• [Assignment]
If a line in the entries includes "continuo", show that line.

Pictures paired with source code
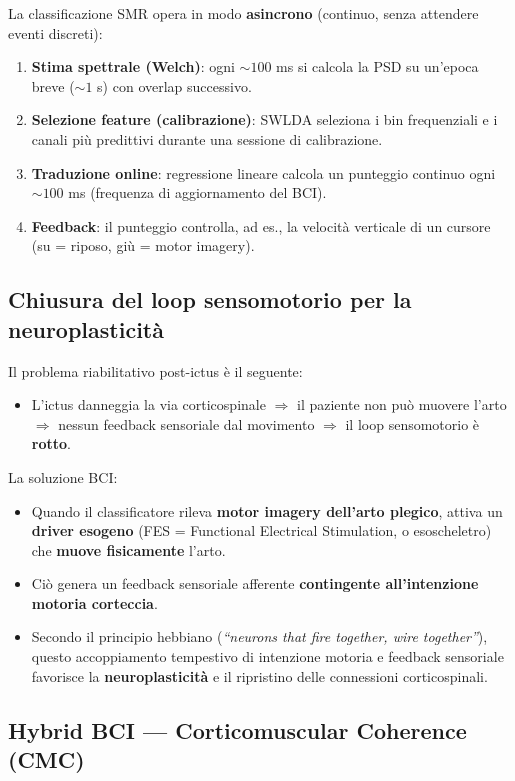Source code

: La classificazione SMR opera in modo \textbf{asincrono} (continuo, senza attendere eventi discreti):
\begin{enumerate}
    \item \textbf{Stima spettrale (Welch)}: ogni $\sim 100$ ms si calcola la PSD su un'epoca breve ($\sim 1$ s) con overlap successivo.
    \item \textbf{Selezione feature (calibrazione)}: SWLDA seleziona i bin frequenziali e i canali più predittivi durante una sessione di calibrazione.
    \item \textbf{Traduzione online}: regressione lineare calcola un punteggio continuo ogni $\sim 100$ ms (frequenza di aggiornamento del BCI).
    \item \textbf{Feedback}: il punteggio controlla, ad es., la velocità verticale di un cursore (su = riposo, giù = motor imagery).
\end{enumerate}

\subsection{Chiusura del loop sensomotorio per la neuroplasticità}

Il problema riabilitativo post-ictus è il seguente:
\begin{itemize}
    \item L'ictus danneggia la via corticospinale $\Rightarrow$ il paziente non può muovere l'arto $\Rightarrow$ nessun feedback sensoriale dal movimento $\Rightarrow$ il loop sensomotorio è \textbf{rotto}.
\end{itemize}

La soluzione BCI:
\begin{itemize}
    \item Quando il classificatore rileva \textbf{motor imagery dell'arto plegico}, attiva un \textbf{driver esogeno} (FES = Functional Electrical Stimulation, o esoscheletro) che \textbf{muove fisicamente} l'arto.
    \item Ciò genera un feedback sensoriale afferente \textbf{contingente all'intenzione motoria corteccia}.
    \item Secondo il principio hebbiano (\textit{``neurons that fire together, wire together''}), questo accoppiamento tempestivo di intenzione motoria e feedback sensoriale favorisce la \textbf{neuroplasticità} e il ripristino delle connessioni corticospinali.
\end{itemize}

\subsection{Hybrid BCI — Corticomuscular Coherence (CMC)}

• [Exercise output]
: La classificazione SMR opera in modo \textbf{asincrono} (continuo, senza attendere eventi discreti):
    \item \textbf{Traduzione online}: regressione lineare calcola un punteggio continuo ogni $\sim 100$ ms (frequenza di aggiornamento del BCI).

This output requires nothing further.